## Activity
Among the entries below, find the lines holding "search" and copy them.

## Source data

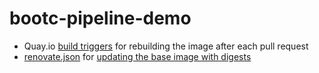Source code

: # bootc-pipeline-demo

* Quay.io [build triggers](https://docs.quay.io/guides/building.html) for rebuilding the image after each pull request
* [renovate.json](https://docs.renovatebot.com/configuration-options/) for [updating the base image with digests](https://stackoverflow.com/questions/78590314/renovate-update-image-version-and-digest-in-the-same-pr)
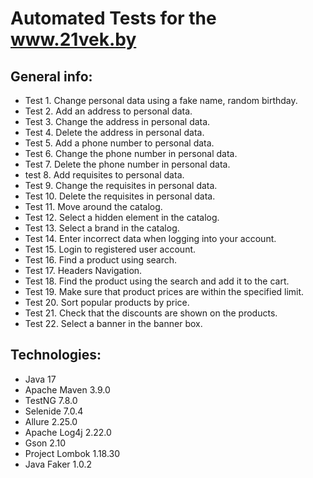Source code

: # Automated Tests for the www.21vek.by

## General info:

* Test 1. Change personal data using a fake name, random birthday.
* Test 2. Add an address to personal data.
* Test 3. Change the address in personal data.
* Test 4. Delete the address in personal data.
* Test 5. Add a phone number to personal data.
* Test 6. Change the phone number in personal data.
* Test 7. Delete the phone number in personal data.
* test 8. Add requisites to personal data.
* Test 9. Change the requisites in personal data.
* Test 10. Delete the requisites in personal data.
* Test 11. Move around the catalog.
* Test 12. Select a hidden element in the catalog.
* Test 13. Select a brand in the catalog.
* Test 14. Enter incorrect data when logging into your account.
* Test 15. Login to registered user account.
* Test 16. Find a product using search.
* Test 17. Headers Navigation.
* Test 18. Find the product using the search and add it to the cart.
* Test 19. Make sure that product prices are within the specified limit.
* Test 20. Sort popular products by price.
* Test 21. Check that the discounts are shown on the products.
* Test 22. Select a banner in the banner box.

## Technologies:

* Java 17
* Apache Maven 3.9.0
* TestNG 7.8.0
* Selenide 7.0.4
* Allure 2.25.0
* Apache Log4j 2.22.0
* Gson 2.10
* Project Lombok 1.18.30
* Java Faker 1.0.2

## Answer space
* Test 16. Find a product using search.
* Test 18. Find the product using the search and add it to the cart.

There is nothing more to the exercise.